_PROBLEM DETAILS_
The data must be given again exactly as written, with all images omitted.

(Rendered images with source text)
*** Block opens ***

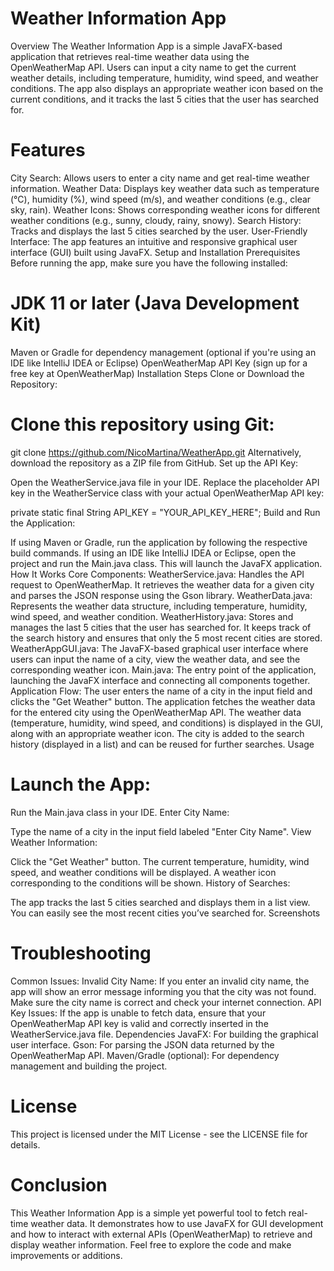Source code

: # Weather Information App
Overview The Weather Information App is a simple JavaFX-based application that retrieves real-time weather data using the OpenWeatherMap API. Users can input a city name to get the current weather details, including temperature, humidity, wind speed, and weather conditions. The app also displays an appropriate weather icon based on the current conditions, and it tracks the last 5 cities that the user has searched for.

# Features
City Search: Allows users to enter a city name and get real-time weather information. Weather Data: Displays key weather data such as temperature (°C), humidity (%), wind speed (m/s), and weather conditions (e.g., clear sky, rain). Weather Icons: Shows corresponding weather icons for different weather conditions (e.g., sunny, cloudy, rainy, snowy). Search History: Tracks and displays the last 5 cities searched by the user. User-Friendly Interface: The app features an intuitive and responsive graphical user interface (GUI) built using JavaFX. Setup and Installation Prerequisites Before running the app, make sure you have the following installed:

# JDK 11 or later (Java Development Kit)
Maven or Gradle for dependency management (optional if you're using an IDE like IntelliJ IDEA or Eclipse) OpenWeatherMap API Key (sign up for a free key at OpenWeatherMap) Installation Steps Clone or Download the Repository:

# Clone this repository using Git:
git clone https://github.com/NicoMartina/WeatherApp.git Alternatively, download the repository as a ZIP file from GitHub. Set up the API Key:

Open the WeatherService.java file in your IDE. Replace the placeholder API key in the WeatherService class with your actual OpenWeatherMap API key:

private static final String API_KEY = "YOUR_API_KEY_HERE"; Build and Run the Application:

If using Maven or Gradle, run the application by following the respective build commands. If using an IDE like IntelliJ IDEA or Eclipse, open the project and run the Main.java class. This will launch the JavaFX application. How It Works Core Components: WeatherService.java: Handles the API request to OpenWeatherMap. It retrieves the weather data for a given city and parses the JSON response using the Gson library. WeatherData.java: Represents the weather data structure, including temperature, humidity, wind speed, and weather condition. WeatherHistory.java: Stores and manages the last 5 cities that the user has searched for. It keeps track of the search history and ensures that only the 5 most recent cities are stored. WeatherAppGUI.java: The JavaFX-based graphical user interface where users can input the name of a city, view the weather data, and see the corresponding weather icon. Main.java: The entry point of the application, launching the JavaFX interface and connecting all components together. Application Flow: The user enters the name of a city in the input field and clicks the "Get Weather" button. The application fetches the weather data for the entered city using the OpenWeatherMap API. The weather data (temperature, humidity, wind speed, and conditions) is displayed in the GUI, along with an appropriate weather icon. The city is added to the search history (displayed in a list) and can be reused for further searches. Usage

# Launch the App:
Run the Main.java class in your IDE. Enter City Name:

Type the name of a city in the input field labeled "Enter City Name". View Weather Information:

Click the "Get Weather" button.
The current temperature, humidity, wind speed, and weather conditions will be displayed. A weather icon corresponding to the conditions will be shown. History of Searches:

The app tracks the last 5 cities searched and displays them in a list view. You can easily see the most recent cities you’ve searched for. Screenshots

# Troubleshooting
Common Issues: Invalid City Name: If you enter an invalid city name, the app will show an error message informing you that the city was not found. Make sure the city name is correct and check your internet connection. API Key Issues: If the app is unable to fetch data, ensure that your OpenWeatherMap API key is valid and correctly inserted in the WeatherService.java file. Dependencies JavaFX: For building the graphical user interface. Gson: For parsing the JSON data returned by the OpenWeatherMap API. Maven/Gradle (optional): For dependency management and building the project.

# License
This project is licensed under the MIT License - see the LICENSE file for details.

# Conclusion
This Weather Information App is a simple yet powerful tool to fetch real-time weather data. It demonstrates how to use JavaFX for GUI development and how to interact with external APIs (OpenWeatherMap) to retrieve and display weather information. Feel free to explore the code and make improvements or additions.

*** Block closes ***

_ANSWER AREA_
Source code

: # Weather Information App
Overview The Weather Information App is a simple JavaFX-based application that retrieves real-time weather data using the OpenWeatherMap API. Users can input a city name to get the current weather details, including temperature, humidity, wind speed, and weather conditions. The app also displays an appropriate weather icon based on the current conditions, and it tracks the last 5 cities that the user has searched for.

# Features
City Search: Allows users to enter a city name and get real-time weather information. Weather Data: Displays key weather data such as temperature (°C), humidity (%), wind speed (m/s), and weather conditions (e.g., clear sky, rain). Weather Icons: Shows corresponding weather icons for different weather conditions (e.g., sunny, cloudy, rainy, snowy). Search History: Tracks and displays the last 5 cities searched by the user. User-Friendly Interface: The app features an intuitive and responsive graphical user interface (GUI) built using JavaFX. Setup and Installation Prerequisites Before running the app, make sure you have the following installed:

# JDK 11 or later (Java Development Kit)
Maven or Gradle for dependency management (optional if you're using an IDE like IntelliJ IDEA or Eclipse) OpenWeatherMap API Key (sign up for a free key at OpenWeatherMap) Installation Steps Clone or Download the Repository:

# Clone this repository using Git:
git clone https://github.com/NicoMartina/WeatherApp.git Alternatively, download the repository as a ZIP file from GitHub. Set up the API Key:

Open the WeatherService.java file in your IDE. Replace the placeholder API key in the WeatherService class with your actual OpenWeatherMap API key:

private static final String API_KEY = "YOUR_API_KEY_HERE"; Build and Run the Application:

If using Maven or Gradle, run the application by following the respective build commands. If using an IDE like IntelliJ IDEA or Eclipse, open the project and run the Main.java class. This will launch the JavaFX application. How It Works Core Components: WeatherService.java: Handles the API request to OpenWeatherMap. It retrieves the weather data for a given city and parses the JSON response using the Gson library. WeatherData.java: Represents the weather data structure, including temperature, humidity, wind speed, and weather condition. WeatherHistory.java: Stores and manages the last 5 cities that the user has searched for. It keeps track of the search history and ensures that only the 5 most recent cities are stored. WeatherAppGUI.java: The JavaFX-based graphical user interface where users can input the name of a city, view the weather data, and see the corresponding weather icon. Main.java: The entry point of the application, launching the JavaFX interface and connecting all components together. Application Flow: The user enters the name of a city in the input field and clicks the "Get Weather" button. The application fetches the weather data for the entered city using the OpenWeatherMap API. The weather data (temperature, humidity, wind speed, and conditions) is displayed in the GUI, along with an appropriate weather icon. The city is added to the search history (displayed in a list) and can be reused for further searches. Usage

# Launch the App:
Run the Main.java class in your IDE. Enter City Name:

Type the name of a city in the input field labeled "Enter City Name". View Weather Information:

Click the "Get Weather" button.
The current temperature, humidity, wind speed, and weather conditions will be displayed. A weather icon corresponding to the conditions will be shown. History of Searches:

The app tracks the last 5 cities searched and displays them in a list view. You can easily see the most recent cities you’ve searched for. Screenshots

# Troubleshooting
Common Issues: Invalid City Name: If you enter an invalid city name, the app will show an error message informing you that the city was not found. Make sure the city name is correct and check your internet connection. API Key Issues: If the app is unable to fetch data, ensure that your OpenWeatherMap API key is valid and correctly inserted in the WeatherService.java file. Dependencies JavaFX: For building the graphical user interface. Gson: For parsing the JSON data returned by the OpenWeatherMap API. Maven/Gradle (optional): For dependency management and building the project.

# License
This project is licensed under the MIT License - see the LICENSE file for details.

# Conclusion
This Weather Information App is a simple yet powerful tool to fetch real-time weather data. It demonstrates how to use JavaFX for GUI development and how to interact with external APIs (OpenWeatherMap) to retrieve and display weather information. Feel free to explore the code and make improvements or additions.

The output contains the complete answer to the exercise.